Apart from his mental concerns, Floyd admits that he was too heavy. "I want to weigh '92 next time," he said. When he views the fight movies he will learn more. For one thing, in the early rounds Johansson's left almost completely distracted Patterson. Ingemar used his left as if he were a sharper dealing three-card monte. "Watch my left, watch it closely," he seemed to say. "It's always there, right before your eyes." As Floyd followed the left, Ingemar watched his eyes. When he had him bamboozled, Ingemar crossed the right over the extended left. This con worked niftily, except that Ingemar has one serious frailty. He cannot slip lefts. His defense depends, rather, on picking them off.

How to spike a gun

Floyd's plan was to press Johansson, constantly pumping his left jab. To this lead, Ingemar could only respond by batting away the left with his right hand—which of course meant he couldn't throw the right. Then, Ingemar's big gun spiked, Patterson was to throw the short, abrupt right hook to Johansson's left side. Ingemar's natural reaction to this punch would be to drop the left arm to protect the body, leaving Ingemar open to a quick, overhand right to the head. But there were two imperatives: 1) don't bob away from Ingemar's jab; instead, accept it while firing your own jab and 2) never block a left hook. (Ingemar does throw an immature version of this punch. In fact, the ultimate blow of the second knockdown was a left hook.) If Floyd blocked a left hook his head would be static and—because he relies on his glove to absorb the punch—almost cooperating with Ingemar's right. Patterson had heeded these rules in the second fight. But in Miami Beach he neglected them.

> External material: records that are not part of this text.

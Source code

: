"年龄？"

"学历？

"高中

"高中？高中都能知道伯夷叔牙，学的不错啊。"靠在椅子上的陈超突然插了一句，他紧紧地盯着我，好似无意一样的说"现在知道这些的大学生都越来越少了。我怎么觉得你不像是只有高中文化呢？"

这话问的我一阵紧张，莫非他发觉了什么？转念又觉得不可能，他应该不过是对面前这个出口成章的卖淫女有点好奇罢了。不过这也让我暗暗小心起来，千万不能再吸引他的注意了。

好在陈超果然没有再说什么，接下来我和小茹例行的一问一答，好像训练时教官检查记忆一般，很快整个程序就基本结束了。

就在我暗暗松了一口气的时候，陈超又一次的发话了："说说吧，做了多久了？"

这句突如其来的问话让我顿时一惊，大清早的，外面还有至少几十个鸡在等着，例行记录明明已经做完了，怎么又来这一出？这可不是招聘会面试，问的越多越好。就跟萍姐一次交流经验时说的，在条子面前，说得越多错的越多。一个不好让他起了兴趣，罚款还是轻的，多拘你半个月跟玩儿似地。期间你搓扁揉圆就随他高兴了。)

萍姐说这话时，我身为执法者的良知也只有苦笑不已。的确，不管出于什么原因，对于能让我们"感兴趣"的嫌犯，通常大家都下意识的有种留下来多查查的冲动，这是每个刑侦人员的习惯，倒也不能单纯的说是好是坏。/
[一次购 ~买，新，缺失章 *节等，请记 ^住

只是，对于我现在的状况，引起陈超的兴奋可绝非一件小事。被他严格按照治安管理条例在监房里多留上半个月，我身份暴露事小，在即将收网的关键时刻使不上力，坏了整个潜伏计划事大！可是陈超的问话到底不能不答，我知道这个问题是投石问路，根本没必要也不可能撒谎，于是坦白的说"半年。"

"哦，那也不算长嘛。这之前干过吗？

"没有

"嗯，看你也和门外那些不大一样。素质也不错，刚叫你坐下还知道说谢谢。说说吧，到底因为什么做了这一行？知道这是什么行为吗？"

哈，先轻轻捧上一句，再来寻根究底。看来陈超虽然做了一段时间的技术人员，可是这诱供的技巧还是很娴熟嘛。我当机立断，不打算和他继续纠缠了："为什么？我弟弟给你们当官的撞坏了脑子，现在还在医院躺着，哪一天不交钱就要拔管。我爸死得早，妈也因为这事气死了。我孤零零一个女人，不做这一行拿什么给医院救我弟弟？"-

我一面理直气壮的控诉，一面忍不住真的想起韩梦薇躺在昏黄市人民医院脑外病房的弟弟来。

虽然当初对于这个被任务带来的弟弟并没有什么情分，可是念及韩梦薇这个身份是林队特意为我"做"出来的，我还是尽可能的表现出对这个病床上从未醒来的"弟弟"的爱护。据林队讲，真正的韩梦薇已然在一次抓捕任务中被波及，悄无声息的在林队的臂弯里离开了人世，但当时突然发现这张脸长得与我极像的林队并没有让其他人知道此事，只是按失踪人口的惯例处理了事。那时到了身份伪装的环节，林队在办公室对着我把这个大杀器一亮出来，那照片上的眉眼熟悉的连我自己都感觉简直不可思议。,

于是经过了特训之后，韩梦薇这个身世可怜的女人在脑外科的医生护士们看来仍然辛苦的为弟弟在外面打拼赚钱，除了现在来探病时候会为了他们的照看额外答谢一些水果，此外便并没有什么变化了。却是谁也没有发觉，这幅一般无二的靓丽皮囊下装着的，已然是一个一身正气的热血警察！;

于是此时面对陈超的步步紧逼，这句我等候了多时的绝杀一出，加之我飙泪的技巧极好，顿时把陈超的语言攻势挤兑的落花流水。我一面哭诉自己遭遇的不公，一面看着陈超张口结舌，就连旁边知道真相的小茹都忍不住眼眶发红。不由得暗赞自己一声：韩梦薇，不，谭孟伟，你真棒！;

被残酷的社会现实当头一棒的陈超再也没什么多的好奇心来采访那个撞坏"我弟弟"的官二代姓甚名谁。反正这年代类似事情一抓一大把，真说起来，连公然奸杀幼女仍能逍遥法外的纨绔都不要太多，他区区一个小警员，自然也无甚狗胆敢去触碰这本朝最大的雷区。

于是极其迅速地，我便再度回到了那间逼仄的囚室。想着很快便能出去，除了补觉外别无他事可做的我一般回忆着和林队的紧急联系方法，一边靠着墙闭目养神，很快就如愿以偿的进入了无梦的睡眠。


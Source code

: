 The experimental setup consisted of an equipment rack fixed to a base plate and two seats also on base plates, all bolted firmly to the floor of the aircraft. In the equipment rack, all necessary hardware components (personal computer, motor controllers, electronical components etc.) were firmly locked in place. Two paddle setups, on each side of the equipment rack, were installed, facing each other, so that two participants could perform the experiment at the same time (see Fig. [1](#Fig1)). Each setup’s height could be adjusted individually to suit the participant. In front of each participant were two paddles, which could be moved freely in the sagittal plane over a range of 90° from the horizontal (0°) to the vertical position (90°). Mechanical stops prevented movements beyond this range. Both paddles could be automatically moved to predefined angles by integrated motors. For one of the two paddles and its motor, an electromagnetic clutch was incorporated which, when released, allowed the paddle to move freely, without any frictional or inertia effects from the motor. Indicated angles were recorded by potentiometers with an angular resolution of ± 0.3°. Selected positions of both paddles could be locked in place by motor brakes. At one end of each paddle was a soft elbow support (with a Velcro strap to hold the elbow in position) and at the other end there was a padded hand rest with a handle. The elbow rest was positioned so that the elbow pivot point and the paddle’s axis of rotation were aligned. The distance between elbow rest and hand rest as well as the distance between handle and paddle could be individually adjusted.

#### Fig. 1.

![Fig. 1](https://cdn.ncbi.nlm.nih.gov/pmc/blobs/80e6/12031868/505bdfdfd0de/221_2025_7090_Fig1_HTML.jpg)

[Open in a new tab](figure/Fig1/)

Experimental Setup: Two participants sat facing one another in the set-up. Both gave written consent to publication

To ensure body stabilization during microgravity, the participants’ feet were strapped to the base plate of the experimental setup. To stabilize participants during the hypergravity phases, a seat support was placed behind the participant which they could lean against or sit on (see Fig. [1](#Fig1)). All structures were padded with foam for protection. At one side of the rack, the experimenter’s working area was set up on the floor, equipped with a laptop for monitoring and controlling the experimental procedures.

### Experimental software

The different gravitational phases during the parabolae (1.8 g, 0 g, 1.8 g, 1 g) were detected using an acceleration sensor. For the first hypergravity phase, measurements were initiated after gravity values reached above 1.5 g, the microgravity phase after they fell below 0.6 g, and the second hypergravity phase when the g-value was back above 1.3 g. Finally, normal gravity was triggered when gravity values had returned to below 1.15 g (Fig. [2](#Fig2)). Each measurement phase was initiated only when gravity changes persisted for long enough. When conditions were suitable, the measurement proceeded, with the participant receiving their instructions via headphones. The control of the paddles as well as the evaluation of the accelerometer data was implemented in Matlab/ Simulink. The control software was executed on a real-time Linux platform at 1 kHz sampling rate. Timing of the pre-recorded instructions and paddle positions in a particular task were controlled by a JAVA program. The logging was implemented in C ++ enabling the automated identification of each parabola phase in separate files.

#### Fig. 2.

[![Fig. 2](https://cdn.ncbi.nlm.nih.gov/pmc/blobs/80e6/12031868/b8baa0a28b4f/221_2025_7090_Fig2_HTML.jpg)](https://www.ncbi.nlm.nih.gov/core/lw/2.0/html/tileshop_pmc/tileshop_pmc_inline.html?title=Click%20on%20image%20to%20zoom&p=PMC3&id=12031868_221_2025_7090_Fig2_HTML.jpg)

Throughout the fight D'Amato yelled, "Pump the left and press." It was unimportant that Floyd be accurate with the jab, only that he keep jabbing and keep Johansson thinking and acting defensively. For Ingemar is a fighter who cannot conduct an offense and a defense at the same time. When he is not pressed he appears masterful, but when he ceases to dominate he cannot think offensively and his hands beat like wings in their frenzy to ward off punches.

Ingemar's battle plan was almost the same as in the first fight, except that he was heavier and stronger and felt he could stand and fight instead of skipping lightly back. To compensate defensively, he bent to avoid punches and did, indeed, duck innumerable rights in this fashion. But he could not punch from this position and, besides, it made him lose his tempo. Whatever their tactical failures, it was ultimately Ingemar's vast fatigue and Floyd's intolerable fists that decided the matter.

TelePrompTer claims to have resolved the controversy of the count by counting motion-picture frames, which show that Ingemar was on the floor for 11 1/12 seconds—but the point is not how long he was down but whether he beat the count as given in the ring. No matter, though; it seems likely that Floyd would have knocked him out in the seventh round had the referee not stopped it. Johansson was reduced to feebly pushing Floyd away with both arms, like a man shoving off from the dinner table. His jab was as languid as Adam's arm when he reached out for the spark of life. At the end of the sixth Floyd slipped this gentle jab, which drifted over his shoulder as he crouched and, like the little alligator, leaped in with the left hook high on the forehead, the herald of the end.

In their three bouts Floyd and Ingemar have come to know each other with the special knowledge reserved for lovers and fighters and those who struggle in lonely partnership for identity. In recognition of this, Floyd pecked Ingemar on the cheek after the fight. He would have liked to disclaim it. "It was girlish," he said.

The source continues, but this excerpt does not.